One popular (modern) interpretation of The Iliad is that Achilles and Patroklos are in a homosexual relationship. Setting aside the fact that they are cousins, the case is simple enough. Homer’s words for their relationship are often translated in “love” terms, Achilles often refers to Patroklos with phrases such as “my heart’s companion,” and Achilles mourns Patroklos with the kind of pain and ferocity that we moderns typically only associate with people who have either a nuclear relationship or a sexual bond with one another. Achilles and Patroklos aren’t brothers, therefore their bond must be erotic, in the modern sense. But this is not so. Yes, it is fair to say that Achilles and Patroklos are lovers, but their love is not sexual in nature.

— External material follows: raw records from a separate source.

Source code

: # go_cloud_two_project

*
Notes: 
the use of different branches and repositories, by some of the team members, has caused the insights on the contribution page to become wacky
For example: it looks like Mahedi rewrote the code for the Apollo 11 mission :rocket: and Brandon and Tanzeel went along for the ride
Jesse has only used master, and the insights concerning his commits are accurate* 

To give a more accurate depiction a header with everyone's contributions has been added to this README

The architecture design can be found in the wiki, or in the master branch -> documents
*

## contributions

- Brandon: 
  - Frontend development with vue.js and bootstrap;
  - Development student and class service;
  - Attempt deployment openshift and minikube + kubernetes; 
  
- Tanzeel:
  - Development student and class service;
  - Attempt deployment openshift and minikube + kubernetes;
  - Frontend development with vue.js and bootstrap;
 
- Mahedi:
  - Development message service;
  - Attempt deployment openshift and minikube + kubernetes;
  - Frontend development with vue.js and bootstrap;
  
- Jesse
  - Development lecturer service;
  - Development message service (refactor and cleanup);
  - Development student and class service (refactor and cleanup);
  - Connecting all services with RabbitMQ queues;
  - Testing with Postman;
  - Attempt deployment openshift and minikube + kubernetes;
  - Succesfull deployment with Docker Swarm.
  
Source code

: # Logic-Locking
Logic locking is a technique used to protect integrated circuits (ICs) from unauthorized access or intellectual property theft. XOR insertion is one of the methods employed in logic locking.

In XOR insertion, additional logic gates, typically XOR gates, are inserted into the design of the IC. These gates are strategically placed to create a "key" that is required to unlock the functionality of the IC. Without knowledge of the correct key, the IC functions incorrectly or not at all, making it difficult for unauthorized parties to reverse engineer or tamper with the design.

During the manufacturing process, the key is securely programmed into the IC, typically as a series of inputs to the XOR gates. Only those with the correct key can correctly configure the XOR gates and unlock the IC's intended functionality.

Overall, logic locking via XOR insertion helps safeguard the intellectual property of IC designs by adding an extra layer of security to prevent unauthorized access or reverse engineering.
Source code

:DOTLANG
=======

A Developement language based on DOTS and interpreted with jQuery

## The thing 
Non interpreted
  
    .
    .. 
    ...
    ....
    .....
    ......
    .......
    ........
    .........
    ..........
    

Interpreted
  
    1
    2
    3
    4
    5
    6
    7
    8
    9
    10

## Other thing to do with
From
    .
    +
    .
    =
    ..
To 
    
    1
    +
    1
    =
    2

Instead, the eros that they hold for each other is not filtered through the belly, where lust and sexual desire manifest, but through the chest and the mind. They love each other, in the philial sense, and their eros, their desire, is for the other to attain glory, to realize his full potential and become the best version of himself. They desire each other to find the freedom in their form, or, as Lewis will put it a few paragraphs from now, to “liberate their splendor.” Patroklos’s death cuts him off from that realization, and this fuels Achilles’s mournful rage.
Now, the first three loves are the so-called “natural loves.” Eros is desire, and storge is a mixture of empathy and familiarity that cultivates our affection and bonhomie toward our fellow man. Of the four loves, storge appears to be the most at risk of extinction, all but vanished now underneath the hail of cliques and ideologies that we have stapled to the concept of identity. I won’t mourn this loss further. If you’re interested, Lewis wrote another book called The Abolition of Man that explains it.
Philia is friendship, but a kind of friendship that Lewis mourns as a sort of lost art; in which, “This love, free from instinct, free from all duties but those whose love has freely assumed, almost wholly free from jealousy, and free without qualification from the need to be needed, is eminently spiritual.” Philia, for Lewis, is the most admirable of the natural loves, because it calls people to a place beyond their humanity out of common understanding and appreciation, and this call is answered entirely by the self, without the potent gratifications of sex or enfranchisement.
Finally, agape is God’s love, which is not a feeling or an emotion, but instead a selfless, unconditional will to care for His creation. The natural loves, Lewis contends, are not self-sufficient, but demand a kind of overriding goodness that enables and protects them. Lewis explains it in terms of a garden, a gardener, and “The Gardener:”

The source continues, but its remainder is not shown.